8. Note-se que, no episódio hoje diante de nós estendido, e nunca de todo entendido, a iniciativa de fazer os discípulos entrar na barca é de Jesus (Marcos 4,35). Mas também é dito que os discípulos «pegam em Jesus, assim como estava, na barca» (Marcos 4,36). Pode passar despercebido, mas esta fantástica anotação não é uma pequena nota do diário de bordo daquela travessia marítima. Serve, antes, para nos apercebermos bem que, na verdade, é Jesus que conduz aqueles discípulos, estes discípulos, e que pega neles e em nós assim como somos, assim como estamos: impotentes, desarmados, cheios de medo!

 

9. A lição do Livro de Job, de hoje (Job 38,1.8-11), faz boa companhia à soberba página do Evangelho. Antes de mais, mostra um Deus absolutamente soberano, incontrolável, que não surge na ponta das nossas perguntas ou pedidos. É um Deus absolutamente livre, que irrompe do seio da tempestade, isto é, do seio da liberdade, como nas antigas teofanias. Não vem para responder às muitas perguntas de Job. Vem, antes, para mostrar as maravilhas da criação que nos rodeiam, e fazer-nos perguntas, para as quais não temos resposta nenhuma. Apenas a adoração e o louvor. É assim que Deus faz passar diante de Job as páginas de um álbum repleto de maravilhas impenetráveis. E Job fica maravilhado, atónito, e reconhece que nada sabe, ou que apenas sabe decifrar um ou outro fragmento deste mapa deslumbrante. Uma das páginas deste álbum, a de hoje, é dedicada ao mar, de acordo com o Evangelho. As tintas são excecionais: o ventre de que irrompe, as faixas em que é envolvido como uma criança quando nasce, as portas e ferrolhos que o seguram… Só pode tudo isto ser afazer de Deus!

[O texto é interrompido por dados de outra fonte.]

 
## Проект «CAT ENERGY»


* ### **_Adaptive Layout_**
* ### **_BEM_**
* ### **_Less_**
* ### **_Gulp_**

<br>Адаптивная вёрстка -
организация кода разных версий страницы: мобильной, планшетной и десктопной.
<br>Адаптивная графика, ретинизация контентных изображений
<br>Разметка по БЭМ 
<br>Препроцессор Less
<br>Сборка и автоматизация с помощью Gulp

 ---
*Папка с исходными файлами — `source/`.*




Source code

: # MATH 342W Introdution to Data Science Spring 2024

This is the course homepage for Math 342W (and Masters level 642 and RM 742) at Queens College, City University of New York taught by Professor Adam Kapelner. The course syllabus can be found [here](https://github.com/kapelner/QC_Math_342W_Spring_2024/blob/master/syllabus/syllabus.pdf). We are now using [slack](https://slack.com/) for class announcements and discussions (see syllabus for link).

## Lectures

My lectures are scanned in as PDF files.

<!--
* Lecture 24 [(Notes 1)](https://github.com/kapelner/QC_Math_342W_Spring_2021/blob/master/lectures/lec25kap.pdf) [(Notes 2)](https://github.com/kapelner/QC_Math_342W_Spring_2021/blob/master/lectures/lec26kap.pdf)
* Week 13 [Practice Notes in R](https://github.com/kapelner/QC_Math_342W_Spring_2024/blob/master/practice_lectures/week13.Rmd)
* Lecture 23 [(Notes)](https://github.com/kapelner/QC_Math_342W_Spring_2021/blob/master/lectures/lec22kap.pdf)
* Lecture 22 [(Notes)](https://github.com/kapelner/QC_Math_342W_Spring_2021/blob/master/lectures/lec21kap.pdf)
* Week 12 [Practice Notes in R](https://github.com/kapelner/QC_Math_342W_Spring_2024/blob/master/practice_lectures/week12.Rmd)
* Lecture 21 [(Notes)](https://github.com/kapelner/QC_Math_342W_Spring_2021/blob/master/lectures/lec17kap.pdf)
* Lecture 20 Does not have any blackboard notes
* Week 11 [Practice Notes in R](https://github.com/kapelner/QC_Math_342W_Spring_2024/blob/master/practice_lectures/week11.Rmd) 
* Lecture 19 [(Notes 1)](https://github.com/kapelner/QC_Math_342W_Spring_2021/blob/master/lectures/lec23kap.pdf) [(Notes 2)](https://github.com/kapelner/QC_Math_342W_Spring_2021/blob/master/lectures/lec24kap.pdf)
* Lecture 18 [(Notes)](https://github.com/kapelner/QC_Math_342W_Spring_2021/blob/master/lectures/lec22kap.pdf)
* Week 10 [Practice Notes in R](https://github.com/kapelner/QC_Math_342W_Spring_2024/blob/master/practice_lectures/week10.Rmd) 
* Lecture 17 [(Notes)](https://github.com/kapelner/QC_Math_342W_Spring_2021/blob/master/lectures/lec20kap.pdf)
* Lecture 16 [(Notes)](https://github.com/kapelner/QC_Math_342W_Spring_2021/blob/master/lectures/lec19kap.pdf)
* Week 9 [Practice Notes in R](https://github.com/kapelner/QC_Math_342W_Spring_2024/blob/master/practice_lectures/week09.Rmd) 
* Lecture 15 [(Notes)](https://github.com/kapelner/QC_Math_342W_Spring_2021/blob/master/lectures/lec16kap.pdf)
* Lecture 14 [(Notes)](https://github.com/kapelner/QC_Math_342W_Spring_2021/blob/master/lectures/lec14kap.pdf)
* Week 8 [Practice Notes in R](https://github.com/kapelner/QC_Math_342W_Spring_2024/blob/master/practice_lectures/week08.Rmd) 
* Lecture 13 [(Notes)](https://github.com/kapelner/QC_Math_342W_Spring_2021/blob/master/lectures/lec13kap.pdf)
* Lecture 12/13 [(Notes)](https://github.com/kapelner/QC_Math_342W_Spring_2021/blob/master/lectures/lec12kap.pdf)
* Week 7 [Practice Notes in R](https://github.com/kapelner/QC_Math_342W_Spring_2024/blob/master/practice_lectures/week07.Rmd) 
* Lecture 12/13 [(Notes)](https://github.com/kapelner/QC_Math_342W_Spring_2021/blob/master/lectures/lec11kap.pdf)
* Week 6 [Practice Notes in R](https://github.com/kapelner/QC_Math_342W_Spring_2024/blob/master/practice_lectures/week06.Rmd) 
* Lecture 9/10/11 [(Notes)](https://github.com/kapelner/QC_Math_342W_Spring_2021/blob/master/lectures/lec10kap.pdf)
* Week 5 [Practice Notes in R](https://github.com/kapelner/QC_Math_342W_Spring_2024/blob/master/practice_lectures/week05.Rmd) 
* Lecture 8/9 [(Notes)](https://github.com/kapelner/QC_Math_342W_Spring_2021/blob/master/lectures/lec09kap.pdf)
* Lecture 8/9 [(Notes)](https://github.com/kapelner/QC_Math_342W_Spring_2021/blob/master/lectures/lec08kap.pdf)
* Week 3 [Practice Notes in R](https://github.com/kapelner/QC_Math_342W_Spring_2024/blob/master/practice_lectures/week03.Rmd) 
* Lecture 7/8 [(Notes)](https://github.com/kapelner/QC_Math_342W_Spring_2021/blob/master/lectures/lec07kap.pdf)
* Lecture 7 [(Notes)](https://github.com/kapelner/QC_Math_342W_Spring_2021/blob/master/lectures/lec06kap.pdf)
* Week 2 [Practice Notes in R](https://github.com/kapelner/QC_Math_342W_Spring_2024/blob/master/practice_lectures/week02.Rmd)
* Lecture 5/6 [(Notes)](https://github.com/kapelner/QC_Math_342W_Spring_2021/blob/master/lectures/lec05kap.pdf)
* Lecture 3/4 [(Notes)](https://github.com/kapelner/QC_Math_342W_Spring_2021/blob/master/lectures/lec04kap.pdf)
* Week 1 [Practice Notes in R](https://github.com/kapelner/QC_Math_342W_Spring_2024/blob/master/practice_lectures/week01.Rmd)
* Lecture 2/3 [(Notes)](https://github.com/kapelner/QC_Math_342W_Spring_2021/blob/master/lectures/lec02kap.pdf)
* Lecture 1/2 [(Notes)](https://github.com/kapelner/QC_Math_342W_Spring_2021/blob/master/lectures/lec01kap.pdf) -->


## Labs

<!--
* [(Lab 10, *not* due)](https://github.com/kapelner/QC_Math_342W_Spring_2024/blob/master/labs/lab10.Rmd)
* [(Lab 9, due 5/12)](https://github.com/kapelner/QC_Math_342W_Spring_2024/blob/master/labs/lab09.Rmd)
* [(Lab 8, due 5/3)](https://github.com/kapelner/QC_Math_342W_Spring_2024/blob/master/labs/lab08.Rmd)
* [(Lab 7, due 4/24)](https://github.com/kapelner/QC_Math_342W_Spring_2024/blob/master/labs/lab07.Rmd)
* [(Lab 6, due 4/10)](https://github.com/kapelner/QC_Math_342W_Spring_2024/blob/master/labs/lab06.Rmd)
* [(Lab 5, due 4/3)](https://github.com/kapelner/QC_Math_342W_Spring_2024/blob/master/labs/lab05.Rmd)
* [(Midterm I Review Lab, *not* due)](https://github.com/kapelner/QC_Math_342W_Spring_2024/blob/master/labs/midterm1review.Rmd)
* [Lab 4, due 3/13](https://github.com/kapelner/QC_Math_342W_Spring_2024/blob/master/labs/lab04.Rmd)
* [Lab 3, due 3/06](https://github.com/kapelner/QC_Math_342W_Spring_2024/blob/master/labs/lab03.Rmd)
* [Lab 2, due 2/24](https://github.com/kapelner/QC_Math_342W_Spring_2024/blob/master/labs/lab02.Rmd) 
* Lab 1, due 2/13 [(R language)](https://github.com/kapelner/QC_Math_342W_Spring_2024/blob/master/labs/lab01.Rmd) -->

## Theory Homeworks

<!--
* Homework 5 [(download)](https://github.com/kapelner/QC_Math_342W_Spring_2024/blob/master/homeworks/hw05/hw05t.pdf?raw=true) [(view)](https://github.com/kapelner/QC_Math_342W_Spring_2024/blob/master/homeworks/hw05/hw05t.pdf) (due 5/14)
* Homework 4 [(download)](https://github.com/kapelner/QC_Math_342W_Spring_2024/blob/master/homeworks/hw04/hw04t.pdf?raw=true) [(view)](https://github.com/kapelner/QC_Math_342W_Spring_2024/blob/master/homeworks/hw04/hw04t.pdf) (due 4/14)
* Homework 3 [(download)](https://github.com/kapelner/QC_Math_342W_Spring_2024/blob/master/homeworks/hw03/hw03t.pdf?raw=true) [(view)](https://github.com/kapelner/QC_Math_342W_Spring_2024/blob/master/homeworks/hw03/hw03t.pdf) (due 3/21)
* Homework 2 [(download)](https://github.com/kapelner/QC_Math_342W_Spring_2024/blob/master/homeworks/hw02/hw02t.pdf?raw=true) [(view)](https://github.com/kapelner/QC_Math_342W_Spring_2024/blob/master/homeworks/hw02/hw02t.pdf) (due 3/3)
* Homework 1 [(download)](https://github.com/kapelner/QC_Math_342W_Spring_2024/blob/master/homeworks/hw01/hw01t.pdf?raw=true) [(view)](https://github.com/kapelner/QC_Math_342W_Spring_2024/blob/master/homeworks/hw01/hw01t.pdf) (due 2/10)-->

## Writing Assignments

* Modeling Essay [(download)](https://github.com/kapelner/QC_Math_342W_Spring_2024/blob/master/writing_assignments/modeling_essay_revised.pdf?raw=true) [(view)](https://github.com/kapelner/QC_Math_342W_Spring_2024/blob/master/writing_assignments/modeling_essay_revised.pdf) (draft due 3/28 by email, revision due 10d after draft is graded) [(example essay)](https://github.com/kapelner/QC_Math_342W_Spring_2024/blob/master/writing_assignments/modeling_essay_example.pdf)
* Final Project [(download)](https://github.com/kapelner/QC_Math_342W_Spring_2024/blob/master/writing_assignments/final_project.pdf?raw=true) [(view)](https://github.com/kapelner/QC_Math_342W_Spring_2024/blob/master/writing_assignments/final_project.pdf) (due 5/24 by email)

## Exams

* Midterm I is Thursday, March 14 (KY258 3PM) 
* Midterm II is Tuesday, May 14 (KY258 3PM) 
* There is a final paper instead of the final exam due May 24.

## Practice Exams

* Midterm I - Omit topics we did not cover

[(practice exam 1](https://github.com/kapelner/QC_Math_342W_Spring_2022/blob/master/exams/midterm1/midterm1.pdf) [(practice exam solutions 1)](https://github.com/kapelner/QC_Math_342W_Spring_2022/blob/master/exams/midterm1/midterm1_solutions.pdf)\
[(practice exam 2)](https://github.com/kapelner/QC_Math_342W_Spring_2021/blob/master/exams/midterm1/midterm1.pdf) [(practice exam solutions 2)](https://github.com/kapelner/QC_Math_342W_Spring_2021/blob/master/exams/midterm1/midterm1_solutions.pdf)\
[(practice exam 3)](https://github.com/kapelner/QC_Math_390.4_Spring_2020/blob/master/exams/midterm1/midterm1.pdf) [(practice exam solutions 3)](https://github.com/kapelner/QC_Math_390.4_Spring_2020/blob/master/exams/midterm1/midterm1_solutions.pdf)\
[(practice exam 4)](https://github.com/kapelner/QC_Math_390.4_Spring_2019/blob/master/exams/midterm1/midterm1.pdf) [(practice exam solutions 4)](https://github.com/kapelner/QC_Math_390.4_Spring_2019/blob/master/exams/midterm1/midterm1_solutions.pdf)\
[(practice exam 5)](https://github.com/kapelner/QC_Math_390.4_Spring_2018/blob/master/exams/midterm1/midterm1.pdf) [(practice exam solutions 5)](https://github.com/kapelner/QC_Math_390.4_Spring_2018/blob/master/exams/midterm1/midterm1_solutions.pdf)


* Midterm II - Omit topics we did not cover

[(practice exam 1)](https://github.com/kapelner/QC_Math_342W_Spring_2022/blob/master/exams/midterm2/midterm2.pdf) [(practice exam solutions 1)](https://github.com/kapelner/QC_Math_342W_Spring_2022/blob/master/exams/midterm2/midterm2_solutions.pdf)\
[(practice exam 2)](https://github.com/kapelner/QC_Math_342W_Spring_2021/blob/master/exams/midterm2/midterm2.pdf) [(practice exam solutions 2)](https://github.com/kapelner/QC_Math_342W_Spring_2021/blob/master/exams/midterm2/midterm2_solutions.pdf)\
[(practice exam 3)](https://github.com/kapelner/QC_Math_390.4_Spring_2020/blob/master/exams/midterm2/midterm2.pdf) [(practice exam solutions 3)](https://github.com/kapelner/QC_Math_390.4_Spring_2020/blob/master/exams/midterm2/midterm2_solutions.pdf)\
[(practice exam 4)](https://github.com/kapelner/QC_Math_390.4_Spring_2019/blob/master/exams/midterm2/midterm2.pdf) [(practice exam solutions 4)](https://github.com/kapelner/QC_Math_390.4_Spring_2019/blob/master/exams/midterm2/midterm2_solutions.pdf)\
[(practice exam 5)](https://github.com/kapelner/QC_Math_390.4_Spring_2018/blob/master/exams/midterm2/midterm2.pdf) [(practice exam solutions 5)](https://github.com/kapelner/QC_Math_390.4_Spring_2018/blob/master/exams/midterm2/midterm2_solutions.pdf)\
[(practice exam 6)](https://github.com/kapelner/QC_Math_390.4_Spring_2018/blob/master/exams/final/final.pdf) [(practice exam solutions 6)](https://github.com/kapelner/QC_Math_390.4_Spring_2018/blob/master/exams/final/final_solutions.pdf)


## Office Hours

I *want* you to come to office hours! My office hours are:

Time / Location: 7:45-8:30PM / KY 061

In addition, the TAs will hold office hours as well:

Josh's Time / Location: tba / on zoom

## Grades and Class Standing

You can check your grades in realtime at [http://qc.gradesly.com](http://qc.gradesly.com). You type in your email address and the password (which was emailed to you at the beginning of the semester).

10. E aí está S. Paulo na Segunda Carta aos Coríntios (5,14-17), que continuamos a ter a graça de escutar. A chave da vida de Paulo e da nossa é o amor de Cristo por nós, que deve desencadear em nós o nosso amor por Cristo, de modo a vivermos, não já para nós mesmos, em clave egoísta, egocêntrica e autorreferencial, mas para Cristo que por nós morreu e ressuscitou. E aí está uma nova e bela criatura, nascida da graça, chamada a dar graças.

11. Hoje temos a graça de sermos postos a cantar o Salmo 107, que, na sua estrutura, se apresenta como que composto por quatro ex-votos de pessoas libertadas no meio das diferentes dificuldades que as assolavam. O primeiro ex-voto é de um viajante que se perde e é salvo no deserto (vv. 4-9). O segundo vem de um prisioneiro, salvo das cadeias que o oprimiam (vv. 10-16). O terceiro vem de um doente libertado das suas dores e da morte (vv. 17-22). O quarto e o mais original, que será a parte cantada hoje, vem de um marinheiro libertado no meio de uma tempestade. De forma significativa, Santo Agostinho, na sua exegese espiritual e alegórica, aplica esta última parte do Salmo aos timoneiros da barca da Igreja, isto é, aos pastores que, diz ele, «quanto mais honras têm, mais perigos têm». E eu digo: é de ter a peito esta leitura sapiencial e profunda, que perfura a superfície das coisas, e nos deixa ocupados num sério exame de consciência. Diga-se ainda que o Salmo apresenta duas palavras dominantes: uma é a hesed divina, o amor de Deus sempre fiel; a outra é a tôdah humana, a humana gratidão a Deus pelos seus feitos maravilhosos em nosso favor. As duas formam um belo abraço.